▶ _About this task_
The answer should be a faithful retyping of the records that follow, pictures excluded.

▶ _Provided records_
____

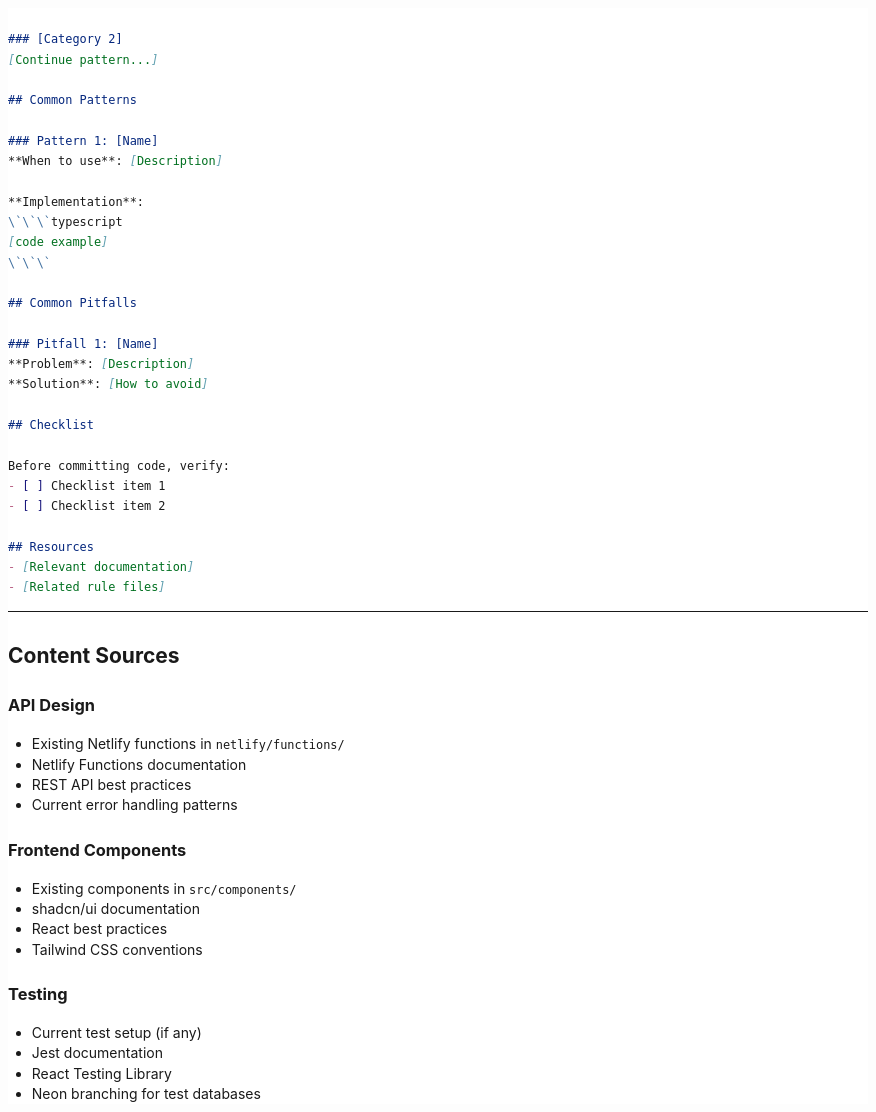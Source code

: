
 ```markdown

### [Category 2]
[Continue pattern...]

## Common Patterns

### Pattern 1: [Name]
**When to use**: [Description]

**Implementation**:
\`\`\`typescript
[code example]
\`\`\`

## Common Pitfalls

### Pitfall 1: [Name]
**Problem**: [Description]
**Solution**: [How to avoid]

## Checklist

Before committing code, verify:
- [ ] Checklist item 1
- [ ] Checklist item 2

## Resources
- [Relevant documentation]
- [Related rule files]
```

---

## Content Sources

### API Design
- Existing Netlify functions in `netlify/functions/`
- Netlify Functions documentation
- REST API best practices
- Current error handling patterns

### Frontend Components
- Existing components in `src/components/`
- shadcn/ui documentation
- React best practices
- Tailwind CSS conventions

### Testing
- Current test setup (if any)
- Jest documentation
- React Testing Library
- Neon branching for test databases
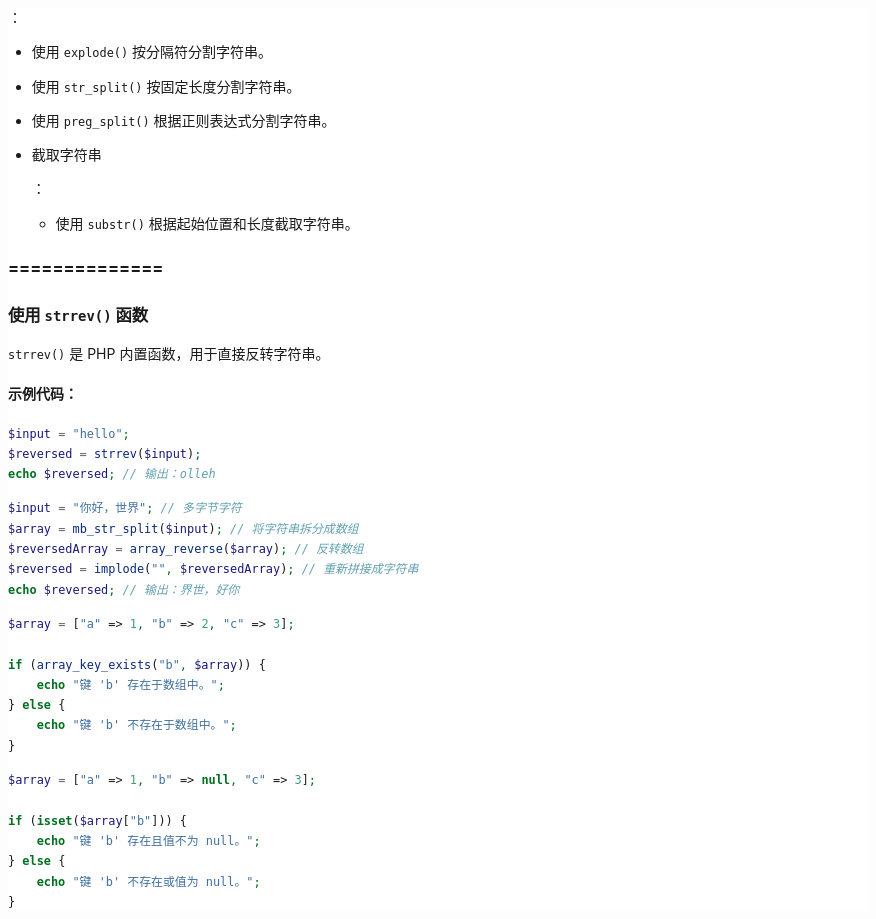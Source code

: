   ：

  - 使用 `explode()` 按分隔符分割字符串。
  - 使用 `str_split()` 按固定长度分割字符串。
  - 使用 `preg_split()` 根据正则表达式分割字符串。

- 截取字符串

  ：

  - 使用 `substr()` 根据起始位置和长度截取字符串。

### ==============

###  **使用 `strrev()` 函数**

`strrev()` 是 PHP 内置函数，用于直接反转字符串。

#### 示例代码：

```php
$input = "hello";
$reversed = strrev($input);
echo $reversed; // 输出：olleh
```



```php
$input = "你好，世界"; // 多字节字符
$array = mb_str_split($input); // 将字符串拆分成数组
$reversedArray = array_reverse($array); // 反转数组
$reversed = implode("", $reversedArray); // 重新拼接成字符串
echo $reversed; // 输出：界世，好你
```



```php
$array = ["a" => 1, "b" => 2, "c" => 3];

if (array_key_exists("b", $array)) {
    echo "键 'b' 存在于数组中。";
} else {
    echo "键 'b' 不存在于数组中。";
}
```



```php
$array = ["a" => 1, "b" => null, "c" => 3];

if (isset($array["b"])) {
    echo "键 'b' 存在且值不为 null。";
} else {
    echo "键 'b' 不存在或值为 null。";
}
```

____

▶ _Answer section_
Source code

:
 ```markdown

### [Category 2]
[Continue pattern...]

## Common Patterns

### Pattern 1: [Name]
**When to use**: [Description]

**Implementation**:
\`\`\`typescript
[code example]
\`\`\`

## Common Pitfalls

### Pitfall 1: [Name]
**Problem**: [Description]
**Solution**: [How to avoid]

## Checklist

Before committing code, verify:
- [ ] Checklist item 1
- [ ] Checklist item 2

## Resources
- [Relevant documentation]
- [Related rule files]
```

---

## Content Sources

### API Design
- Existing Netlify functions in `netlify/functions/`
- Netlify Functions documentation
- REST API best practices
- Current error handling patterns

### Frontend Components
- Existing components in `src/components/`
- shadcn/ui documentation
- React best practices
- Tailwind CSS conventions

### Testing
- Current test setup (if any)
- Jest documentation
- React Testing Library
- Neon branching for test databases
Source code

:   ：

  - 使用 `explode()` 按分隔符分割字符串。
  - 使用 `str_split()` 按固定长度分割字符串。
  - 使用 `preg_split()` 根据正则表达式分割字符串。

- 截取字符串

  ：

  - 使用 `substr()` 根据起始位置和长度截取字符串。

### ==============

###  **使用 `strrev()` 函数**

`strrev()` 是 PHP 内置函数，用于直接反转字符串。

#### 示例代码：

```php
$input = "hello";
$reversed = strrev($input);
echo $reversed; // 输出：olleh
```



```php
$input = "你好，世界"; // 多字节字符
$array = mb_str_split($input); // 将字符串拆分成数组
$reversedArray = array_reverse($array); // 反转数组
$reversed = implode("", $reversedArray); // 重新拼接成字符串
echo $reversed; // 输出：界世，好你
```



```php
$array = ["a" => 1, "b" => 2, "c" => 3];

if (array_key_exists("b", $array)) {
    echo "键 'b' 存在于数组中。";
} else {
    echo "键 'b' 不存在于数组中。";
}
```



```php
$array = ["a" => 1, "b" => null, "c" => 3];

if (isset($array["b"])) {
    echo "键 'b' 存在且值不为 null。";
} else {
    echo "键 'b' 不存在或值为 null。";
}
```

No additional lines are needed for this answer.